Abstract
Purpose: :
Visual function cannot be directly measured in preclinical animal models. The multifocal electroretinogram (mfERG) is an emerging tool to assess drug efficacy and toxicity at the retina. In animal models of age-related macular degeneration (AMD), mfERG trace analysis is challenging due to smaller amplitudes, peak delays, low signal-to-noise ratios and motion artifacts. In this study, 4 mfERG trace analysis methods were compared to optimize retinal status determination in a rat laser AMD model.
Methods: :
Choroidal neovascularization in the AMD model was induced with 8 radial laser spots at a constant distance from the optic disk in Brown Norway rats and compared to unlasered controls (n=6/group). mfERG analysis was performed 4 wk after induction, using contact lens electrodes and a 127 non-scaled hexagonal pattern stimuli. Four trace analysis methods were employed: 1) An image processing program determined the numbers and % total affected hexagon area in a 3D display. 2) Overall amplitude obtained by averaging each N1-P1 hexagonal response per trace. 3) Ring ratios obtained by averaging ring N1-P1 amplitude expressed as a ratio of central ring response. 4) A template-scaling method developed by Hood and Li where both amplitude and implicit time are scaled to baseline traces using a least-squares fitting procedure.
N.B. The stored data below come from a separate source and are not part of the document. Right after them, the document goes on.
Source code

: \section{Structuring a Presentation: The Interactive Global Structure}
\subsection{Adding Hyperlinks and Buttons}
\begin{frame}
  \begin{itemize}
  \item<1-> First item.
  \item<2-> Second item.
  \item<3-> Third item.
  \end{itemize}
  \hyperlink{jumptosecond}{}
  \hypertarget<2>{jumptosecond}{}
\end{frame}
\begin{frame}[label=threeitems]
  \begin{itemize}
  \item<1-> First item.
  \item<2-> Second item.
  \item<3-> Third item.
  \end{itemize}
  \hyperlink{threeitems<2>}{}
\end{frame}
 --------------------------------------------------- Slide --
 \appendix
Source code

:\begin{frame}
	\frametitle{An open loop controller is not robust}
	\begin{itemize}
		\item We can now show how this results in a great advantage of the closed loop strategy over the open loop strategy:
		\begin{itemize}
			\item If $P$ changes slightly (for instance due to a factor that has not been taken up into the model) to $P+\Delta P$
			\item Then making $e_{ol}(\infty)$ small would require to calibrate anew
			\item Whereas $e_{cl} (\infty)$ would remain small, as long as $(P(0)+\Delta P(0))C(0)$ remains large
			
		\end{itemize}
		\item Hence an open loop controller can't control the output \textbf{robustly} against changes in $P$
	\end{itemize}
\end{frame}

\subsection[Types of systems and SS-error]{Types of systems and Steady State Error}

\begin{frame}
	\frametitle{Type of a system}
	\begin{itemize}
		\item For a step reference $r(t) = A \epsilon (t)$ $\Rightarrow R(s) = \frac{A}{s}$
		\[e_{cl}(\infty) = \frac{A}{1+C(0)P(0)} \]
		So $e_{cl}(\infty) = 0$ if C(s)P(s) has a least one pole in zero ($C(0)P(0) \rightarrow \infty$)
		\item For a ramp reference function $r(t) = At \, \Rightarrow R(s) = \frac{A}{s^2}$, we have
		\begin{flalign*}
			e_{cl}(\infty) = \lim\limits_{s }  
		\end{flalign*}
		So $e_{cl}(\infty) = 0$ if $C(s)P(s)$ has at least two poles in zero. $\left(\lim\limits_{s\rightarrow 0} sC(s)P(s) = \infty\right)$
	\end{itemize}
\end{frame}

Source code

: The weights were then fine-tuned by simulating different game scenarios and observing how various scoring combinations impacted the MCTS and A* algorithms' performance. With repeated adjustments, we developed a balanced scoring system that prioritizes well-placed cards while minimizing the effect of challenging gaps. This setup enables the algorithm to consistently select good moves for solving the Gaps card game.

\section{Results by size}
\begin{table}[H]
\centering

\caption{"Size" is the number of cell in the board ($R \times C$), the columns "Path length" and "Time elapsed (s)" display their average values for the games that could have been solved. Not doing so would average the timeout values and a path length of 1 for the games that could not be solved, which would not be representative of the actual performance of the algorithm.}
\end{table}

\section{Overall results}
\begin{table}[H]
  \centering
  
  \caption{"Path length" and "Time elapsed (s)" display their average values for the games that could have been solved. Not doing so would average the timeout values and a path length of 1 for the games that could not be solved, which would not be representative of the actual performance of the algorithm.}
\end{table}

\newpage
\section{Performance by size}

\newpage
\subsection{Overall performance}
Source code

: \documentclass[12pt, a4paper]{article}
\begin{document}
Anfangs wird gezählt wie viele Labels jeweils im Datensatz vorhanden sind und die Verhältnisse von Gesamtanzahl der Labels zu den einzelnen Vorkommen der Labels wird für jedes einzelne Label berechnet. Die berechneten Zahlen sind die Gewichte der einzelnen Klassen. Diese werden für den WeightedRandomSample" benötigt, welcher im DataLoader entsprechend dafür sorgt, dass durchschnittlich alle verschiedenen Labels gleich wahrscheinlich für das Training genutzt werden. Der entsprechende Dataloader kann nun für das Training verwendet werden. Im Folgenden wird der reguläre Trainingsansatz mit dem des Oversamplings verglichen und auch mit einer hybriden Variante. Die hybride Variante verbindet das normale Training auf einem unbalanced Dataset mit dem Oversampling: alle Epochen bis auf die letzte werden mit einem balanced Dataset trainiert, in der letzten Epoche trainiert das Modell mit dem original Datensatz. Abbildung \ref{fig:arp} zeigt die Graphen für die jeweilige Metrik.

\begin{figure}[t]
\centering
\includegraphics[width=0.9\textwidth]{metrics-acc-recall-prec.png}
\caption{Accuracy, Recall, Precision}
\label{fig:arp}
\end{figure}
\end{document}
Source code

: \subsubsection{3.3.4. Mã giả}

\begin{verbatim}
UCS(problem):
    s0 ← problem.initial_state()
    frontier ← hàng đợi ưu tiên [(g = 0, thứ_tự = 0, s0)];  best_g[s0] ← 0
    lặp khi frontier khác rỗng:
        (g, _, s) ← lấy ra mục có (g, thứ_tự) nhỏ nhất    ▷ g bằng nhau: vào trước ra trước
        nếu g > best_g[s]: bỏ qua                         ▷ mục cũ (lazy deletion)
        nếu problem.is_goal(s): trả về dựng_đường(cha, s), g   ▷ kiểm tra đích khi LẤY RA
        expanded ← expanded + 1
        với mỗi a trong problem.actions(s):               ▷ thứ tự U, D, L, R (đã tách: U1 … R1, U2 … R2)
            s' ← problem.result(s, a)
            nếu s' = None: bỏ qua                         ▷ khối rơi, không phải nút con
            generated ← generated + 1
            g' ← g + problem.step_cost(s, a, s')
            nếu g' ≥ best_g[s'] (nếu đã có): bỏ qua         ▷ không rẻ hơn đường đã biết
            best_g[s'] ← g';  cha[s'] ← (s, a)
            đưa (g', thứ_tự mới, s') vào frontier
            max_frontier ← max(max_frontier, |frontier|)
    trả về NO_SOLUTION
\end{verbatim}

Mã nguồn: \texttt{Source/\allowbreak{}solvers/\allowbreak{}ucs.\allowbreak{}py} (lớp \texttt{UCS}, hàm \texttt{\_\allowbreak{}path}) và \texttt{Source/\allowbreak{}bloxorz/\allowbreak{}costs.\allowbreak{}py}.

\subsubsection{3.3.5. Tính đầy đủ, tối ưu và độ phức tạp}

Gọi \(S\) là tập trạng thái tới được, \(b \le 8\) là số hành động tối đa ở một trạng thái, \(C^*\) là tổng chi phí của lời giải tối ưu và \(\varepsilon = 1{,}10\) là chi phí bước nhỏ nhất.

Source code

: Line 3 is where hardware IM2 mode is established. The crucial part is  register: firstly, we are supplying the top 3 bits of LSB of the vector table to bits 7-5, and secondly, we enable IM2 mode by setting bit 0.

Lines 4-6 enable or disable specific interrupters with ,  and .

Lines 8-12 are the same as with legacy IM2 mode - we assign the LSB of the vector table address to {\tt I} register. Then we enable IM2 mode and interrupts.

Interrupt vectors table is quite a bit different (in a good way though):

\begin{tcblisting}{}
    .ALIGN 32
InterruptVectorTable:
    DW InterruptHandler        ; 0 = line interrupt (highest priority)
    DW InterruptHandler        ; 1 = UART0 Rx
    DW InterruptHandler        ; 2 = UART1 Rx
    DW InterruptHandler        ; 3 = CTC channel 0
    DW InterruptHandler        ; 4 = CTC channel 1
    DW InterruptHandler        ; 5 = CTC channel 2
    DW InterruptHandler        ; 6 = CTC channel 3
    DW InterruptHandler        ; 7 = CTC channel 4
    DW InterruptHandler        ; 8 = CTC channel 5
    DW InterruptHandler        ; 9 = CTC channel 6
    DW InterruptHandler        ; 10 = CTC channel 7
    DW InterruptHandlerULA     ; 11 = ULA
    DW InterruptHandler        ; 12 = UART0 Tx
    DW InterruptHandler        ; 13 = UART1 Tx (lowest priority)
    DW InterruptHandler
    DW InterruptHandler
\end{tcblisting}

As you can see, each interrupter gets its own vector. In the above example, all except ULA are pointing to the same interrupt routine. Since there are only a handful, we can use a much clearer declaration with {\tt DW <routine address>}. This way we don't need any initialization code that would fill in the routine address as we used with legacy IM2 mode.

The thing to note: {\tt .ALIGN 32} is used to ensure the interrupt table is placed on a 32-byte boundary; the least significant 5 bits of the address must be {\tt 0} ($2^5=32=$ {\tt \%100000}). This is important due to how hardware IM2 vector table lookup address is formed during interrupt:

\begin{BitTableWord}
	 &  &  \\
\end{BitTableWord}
The goodness-of-fit was expressed as Statfit, which relates the scaled response to the mean. A normal Statfit value was 0-0.4 while those ≥ 0.7 were considered abnormal.
Results: :
The % total affected hexagon area measurement suggested a difference between lasered and control animals (11.3+5.4 % vs 6.3+3.4 %, p=0.06).Overall amplitude in AMD eyes was 1.1±0.1 µV not significantly different from the control (1.3±0.3 µV, p=0.4). Similarly, ring ratio analysis of AMD eyes was 2.1±0.2, not significantly different from control (2.4±0.3, p=0.3). Template scaling analysis showed two distinct response clusters. Statfit response in the lasered eyes was significantly greater than control (0.6±0.2 vs 0.2±0.1, p<0.001).
Conclusions: :
The 3D image analysis is based on a relative value grading scheme with values not concretely related to underlying retinal pathology. In the overall amplitude and ring ratio analyses, direct amplitude comparison does not account for motion artifacts, low signal-to-noise ratios or delayed peak response. These analysis methods are, therefore, less desirable. The template-scaling method is preferred, because it incorporates amplitudes and implicit time and also accounts for inter-animal variability.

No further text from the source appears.